Dabei benennen wir besonders folgende Punkte:
- In den beiden Altenpflegeheimen St. Ludwig und St. Elisabeth des Caritaszentrums leben derzeit 167 Seniorinnen und Senioren. Durch den Wegfall der ÖPNV-Anbindung werden diese Menschen sozial isoliert und in ihrer selbstbestimmten Lebensführung massiv behindert. Selbstbestimmt kann die Einrichtung dann nur noch mit dem Taxi verlassen werden. Ebenso betroffen sind Angehörige und weitere Besucher sowie Ehrenamtliche, von denen sich viele ebenfalls im Seniorenalter befinden.
- Beschäftigte im Caritaszentrum, darunter zahlreiche Pflege-Auszubildende, haben unzumutbare Wegstrecken zurückzulegen, um zur dann nächstgelegenen ÖPNV-Haltestelle »Bert-Brecht-Straße« zu gelangen. Zu Randzeiten und bei Dunkelheit werden diese Strecken gemieden, da sie durch ein Waldstück bzw. alternativ durch ein Gewerbegebiet führen. Dies wird zur Abwanderung von Beschäftigten führen. Gleichwohl wird der Individualverkehr zunehmen.
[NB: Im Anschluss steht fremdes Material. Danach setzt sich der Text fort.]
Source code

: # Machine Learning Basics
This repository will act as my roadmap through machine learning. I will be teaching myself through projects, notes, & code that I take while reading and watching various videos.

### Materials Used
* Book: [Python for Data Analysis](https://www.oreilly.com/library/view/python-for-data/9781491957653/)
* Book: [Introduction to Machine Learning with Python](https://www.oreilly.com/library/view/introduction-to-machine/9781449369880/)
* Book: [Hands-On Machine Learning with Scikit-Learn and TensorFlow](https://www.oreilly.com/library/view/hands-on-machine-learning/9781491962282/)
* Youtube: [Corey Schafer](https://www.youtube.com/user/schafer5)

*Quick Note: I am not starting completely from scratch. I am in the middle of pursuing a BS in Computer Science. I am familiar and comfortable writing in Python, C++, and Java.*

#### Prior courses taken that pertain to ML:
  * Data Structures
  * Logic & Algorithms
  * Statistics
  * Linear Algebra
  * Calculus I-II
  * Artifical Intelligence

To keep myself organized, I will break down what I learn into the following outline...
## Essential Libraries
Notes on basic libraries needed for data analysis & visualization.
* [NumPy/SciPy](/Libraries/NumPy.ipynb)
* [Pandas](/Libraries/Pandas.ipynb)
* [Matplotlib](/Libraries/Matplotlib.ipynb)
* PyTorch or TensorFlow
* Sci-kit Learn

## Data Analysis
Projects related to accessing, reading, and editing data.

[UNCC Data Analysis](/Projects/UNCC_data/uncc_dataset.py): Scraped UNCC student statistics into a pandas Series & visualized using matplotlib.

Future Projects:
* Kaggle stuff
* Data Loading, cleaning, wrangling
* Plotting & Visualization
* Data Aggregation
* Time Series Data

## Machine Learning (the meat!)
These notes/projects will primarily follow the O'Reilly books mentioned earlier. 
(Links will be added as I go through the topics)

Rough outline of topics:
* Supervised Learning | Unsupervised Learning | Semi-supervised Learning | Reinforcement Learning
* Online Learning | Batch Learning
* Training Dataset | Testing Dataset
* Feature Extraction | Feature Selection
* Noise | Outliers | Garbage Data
- Ein Aus- und Neubau des Caritaszentrums wird ohne eine regelhafte Anbindung an den städtischen Nahverkehr nicht stattfinden. Verhindert werden, neben mindestens 80 geplanten neuen Arbeitsplätzen, der Neubau einer Kindertagesstätte, einer Tagespflege-Einrichtung, eines Ausbildungszentrums sowie Angebote für seniorengerechtes und pflegenahes Wohnen.
- Das unter Punkt (3) erwähnte Ausbildungszentrum ist im Schwerpunkt für die Aus- und Weiterbildung von Beschäftigten im Bereich Pflege und Kindertagesstätten konzipiert. Das betrifft auch die Qualifizierung von Menschen aus dem zweiten Arbeitsmarkt. Dem eklatanten Mangel an Erzieherinnen und Erziehern sowie Pflegefachkräften in der Region hätte dieses Vorhaben aktiv entgegenwirken können.
- Die fehlende Anbindung an den ÖPNV wird langfristig zu einem massiven Arbeitsplatzabbau am Standort des Caritaszentrums führen. Um zukunftsfähige Angebote in der Pflege zu schaffen, haben wir einen Ersatz- und Erweiterungsbau des Altenpflegeheimes St. Ludwig geplant. Ohne eine solche Neuausrichtung kann die Einrichtung, die seit fast 50 Jahren besteht, auf Dauer nicht betrieben werden. Damit verbunden wäre auch eine Verlegung der Geschäftsstelle mit ihren zentralen Diensten. Die Schließung von St. Ludwig sowie der Geschäftsstelle am Standort des Caritaszentrums würde den Verlust von 151 Arbeitsplätzen in der Stadt Offenbach bedeuten.
Es sollte sowohl im sozialen wie auch im wirtschaftlichen Interesse der Stadt Offenbach liegen, eine solche unerfreuliche Entwicklung abzuwenden. Deshalb appellieren wir erneut an die verantwortlichen Politikerinnen und Politiker, Lösungswege zu finden, die folgende Aspekte berücksichtigen:
- Möglichkeit der Teilhabe für die im Caritaszentrum lebenden Seniorinnen und Senioren am gesellschaftlichen Leben in der Stadt durch eine adäquate Anbindung an den ÖPNV. Auch für mobilitätseingeschränkte Bewohnerinnen und Bewohner.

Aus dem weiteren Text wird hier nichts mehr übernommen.